### DATA TO PROCESS ###

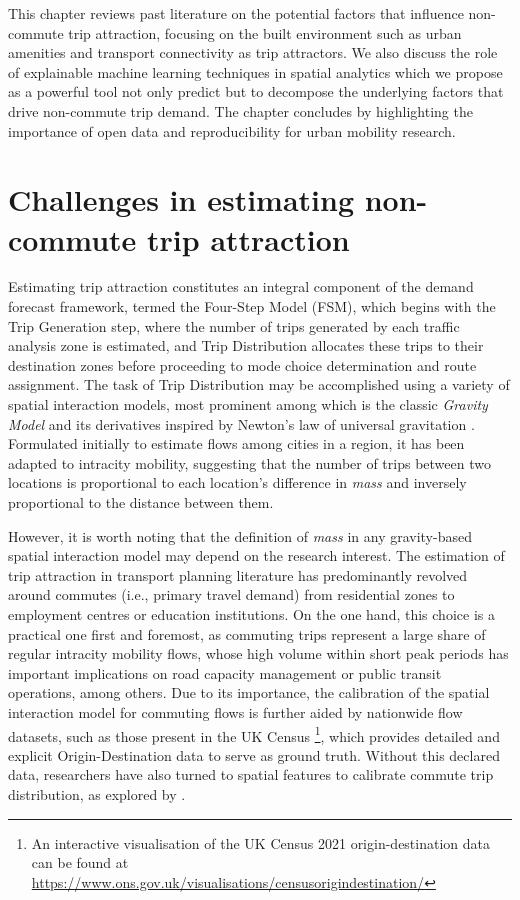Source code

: 
This chapter reviews past literature on the potential factors that influence non-commute trip attraction, focusing on the built environment such as urban amenities and transport connectivity as trip attractors. We also discuss the role of explainable machine learning techniques in spatial analytics which we propose as a powerful tool not only predict but to decompose the underlying factors that drive non-commute trip demand. The chapter concludes by highlighting the importance of open data and reproducibility for urban mobility research.

\section{Challenges in estimating non-commute trip attraction}

Estimating trip attraction constitutes an integral component of the demand forecast framework, termed the Four-Step Model (FSM), which begins with the Trip Generation step, where the number of trips generated by each traffic analysis zone is estimated, and Trip Distribution allocates these trips to their destination zones before proceeding to mode choice determination and route assignment. The task of Trip Distribution may be accomplished using a variety of spatial interaction models, most prominent among which is the classic \textit{Gravity Model} and its derivatives inspired by Newton's law of universal gravitation \citep{erlanderGravityModelTransportation1990}. Formulated initially to estimate flows among cities in a region, it has been adapted to intracity mobility, suggesting that the number of trips between two locations is proportional to each location's difference in \textit{mass} and inversely proportional to the distance between them. 

However, it is worth noting that the definition of \textit{mass} in any gravity-based spatial interaction model may depend on the research interest. The estimation of trip attraction in transport planning literature has predominantly revolved around commutes (i.e., primary travel demand) from residential zones to employment centres or education institutions. On the one hand, this choice is a practical one first and foremost, as commuting trips represent a large share of regular intracity mobility flows, whose high volume within short peak periods has important implications on road capacity management or public transit operations, among others. Due to its importance, the calibration of the spatial interaction model for commuting flows is further aided by nationwide flow datasets, such as those present in the UK Census \footnote{An interactive visualisation of the UK Census 2021 origin-destination data can be found at \url{https://www.ons.gov.uk/visualisations/censusorigindestination/}}, which provides detailed and explicit Origin-Destination data to serve as ground truth. Without this declared data, researchers have also turned to spatial features to calibrate commute trip distribution, as explored by \cite{yangLimitsPredictabilityCommuting2014}.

###

TO DO: Word for word, restate the lines above from the line containing "This chapter reviews" through the line containing "in estimating non-commute", with both included and nothing else.

COMPLETED EXERCISE:
This chapter reviews past literature on the potential factors that influence non-commute trip attraction, focusing on the built environment such as urban amenities and transport connectivity as trip attractors. We also discuss the role of explainable machine learning techniques in spatial analytics which we propose as a powerful tool not only predict but to decompose the underlying factors that drive non-commute trip demand. The chapter concludes by highlighting the importance of open data and reproducibility for urban mobility research.

\section{Challenges in estimating non-commute trip attraction}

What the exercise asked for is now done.